Paralelamente, muitos temem que o fim dos Estaduais representaria também o fim dos pequenos clubes que tanto contribuem para a grandeza do futebol brasileiro. Entretanto, é justamente o contrário. Grande parte dos times menores não tem atividades após o encerramento de suas etapas regionais. Para muitos atletas, quase todos mal remunerados, o ano termina antes de sua metade. Não há nem ao menos a chance de atuar durante toda a temporada regular. Uma triste realidade que CBF e federações ignoram quando elaboram o calendário.
Bem mais significativo do que a proposta redução de datas dos Estaduais seria a saída dos grandes clubes e a transformação em campeonatos regionais extensos que preencham todo o calendário dos times de menor investimento.
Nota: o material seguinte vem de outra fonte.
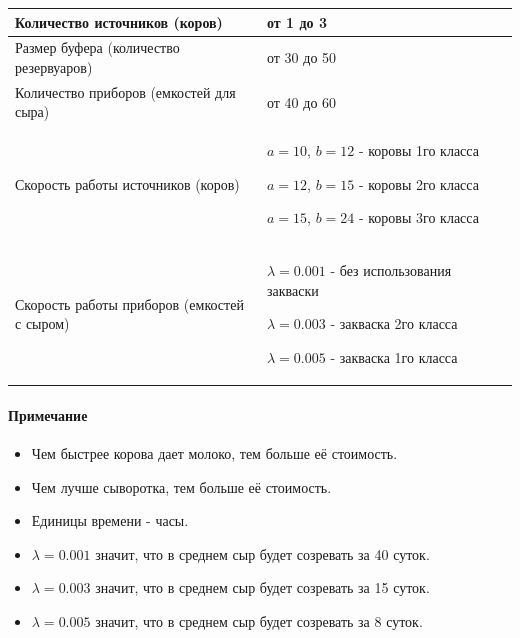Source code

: \documentclass[a4paper, 14pt]{article}
\begin{document}
\begin{center}
	\begin{tabular}{|p{0.5\linewidth} | p{0.5\linewidth}|}
		\hline
		Количество источников (коров)               & от 1 до 3                                                                                                                                \\
		\hline
		Размер буфера (количество резервуаров)      & от 30 до 50                                                                                                                              \\
		\hline
		Количество приборов (емкостей для сыра)     & от 40 до 60                                                                                                                              \\
		\hline
		Скорость работы источников (коров)          & $a = 10$, $b = 12$ - коровы 1го класса \par $a = 12$, $b = 15$ - коровы 2го класса \par $a = 15$, $b = 24$ - коровы 3го класса           \\
		\hline
		Скорость работы приборов (емкостей с сыром) & $\lambda = 0.001$ - без использования закваски \par $\lambda = 0.003$ - закваска 2го класса \par $\lambda = 0.005$ - закваска 1го класса \\
		\hline
	\end{tabular}
\end{center}

\paragraph{Примечание}

\begin{itemize}
	\item Чем быстрее корова дает молоко, тем больше её стоимость.
	\item Чем лучше сыворотка, тем больше её стоимость.
	\item Единицы времени - часы.
	\item $\lambda = 0.001$ значит, что в среднем сыр будет созревать за 40 суток.
	\item $\lambda = 0.003$ значит, что в среднем сыр будет созревать за 15 суток.
	\item $\lambda = 0.005$ значит, что в среднем сыр будет созревать за 8 суток.
\end{itemize}
\end{document}
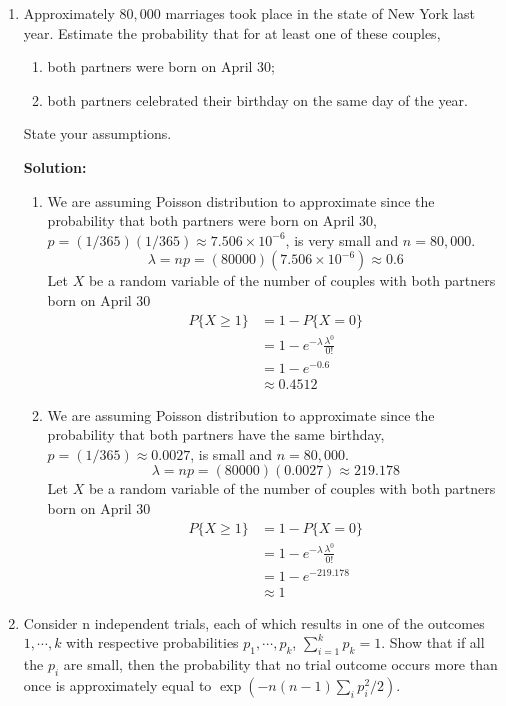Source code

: \documentclass{report}
\begin{document}
\begin{enumerate}

\item Approximately $80,000$ marriages took place in the
state of New York last year. Estimate the probability that
for at least one of these couples,
\begin{enumerate}
	\item both partners were born on April 30;
	\item both partners celebrated their birthday on the same
	day of the year.
\end{enumerate}
State your assumptions.

{\bf Solution:}
\begin{enumerate}
    \item We are assuming Poisson distribution to approximate since the probability that both partners were born on April 30, $p=(1/365)(1/365)\approx 7.506\times 10^{-6}$, is very small and $n=80,000$.
    $$ \lambda = np = (80000) (7.506\times10^{-6})\approx 0.6$$
    Let $X$ be a random variable of the number of couples with both partners born on April 30
    \begin{align*}
        P\{ X\geq 1\} &= 1-P\{ X=0\} \\
        &=1-e^{-\lambda} \frac{\lambda^0}{0!}\\
        &=1-e^{-0.6} \\
        &\approx0.4512 
    \end{align*}
   \item We are assuming Poisson distribution to approximate since the probability that both partners have the same birthday, $p=(1/365)\approx 0.0027$, is small and $n=80,000$.
   $$ \lambda = np = (80000)(0.0027)\approx 219.178$$
    Let $X$ be a random variable of the number of couples with both partners born on April 30
    \begin{align*}
        P\{ X\geq 1\} &= 1-P\{ X=0\} \\
        &=1-e^{-\lambda} \frac{\lambda^0}{0!}\\
        &=1-e^{-219.178} \\
        &\approx 1
    \end{align*}
    
\end{enumerate}


\item Consider n independent trials, each of which results
in one of the outcomes $1, \cdots, k$ with respective probabilities
$p_1,\cdots, p_k$, 
$\sum_{i=1}^{k}p_k=1$. Show that if all the $p_i$ are
small, then the probability that no trial outcome occurs
more than once is approximately equal to $\exp(-n(n-1)\sum_i p_i^2/2)$. 


\end{enumerate}
\end{document}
Uma iniciativa que iria ao encontro das reivindicações do movimento Bom Senso FC, como uma proposta de um futebol melhor para todos. Ou, pelo menos, melhor para quem realmente se preocupa com ele, algo que, em princípio, não parece ser o caso dos dirigentes da Federação do Rio de Janeiro e de Eurico Miranda, novo/velho presidente do Vasco da Gama.
Numa decisão claramente arbitrária, a Ferj estipulou entre R$ 5 e R$ 50 os preços dos ingressos para o Campeonato Carioca em 2015. Se a intenção fosse apenas defender os interesses do torcedor seria perfeito, mas há indícios de que não se trata disso. A começar pela falta de diálogo com seus filiados, aqueles que são a razão da existência de qualquer federação. Com a decisão unilateral, Flamengo e Fluminense terão prejuízo em jogos no Maracanã, estádio cujo custo médio de cada torcedor atinge R$ 12. Com as famigeradas meias-entradas, uma máfia em nosso país, grande parte da torcida adentra o estádio pagando metade do ingresso. Ou seja, na prática, é como se a Ferj estivesse estipulando parte da carga de ingressos em R$ 2,50 a R$ 25, ignorando os reflexos dessa decisão nas finanças dos clubes.
Outro indício é a influencia de Eurico Miranda junto à presidência da Ferj. Quem acredita que o cartola não tem calculado na ponta do lápis os danos provocados aos rivais pela precificação, sinceramente, acredita em tudo. Quando Eurico foi reeleito, estava claro que a situação do futebol carioca e brasileiro pioraria de forma significativa. Ao contrário de Roberto Dinamite, seu antecessor, Eurico não é danoso apenas ao Vasco. Sua influência se estende a outros dirigentes, federações e até a CBF. A volta do ex-deputado representa retrocesso num futebol que deveria olhar para frente, ainda mais após sediar uma Copa do Mundo e ver tantas arenas construídas e reformadas. Por essas e outras, não há razão para otimismo com o futebol brasileiro. Pelo menos, não neste momento.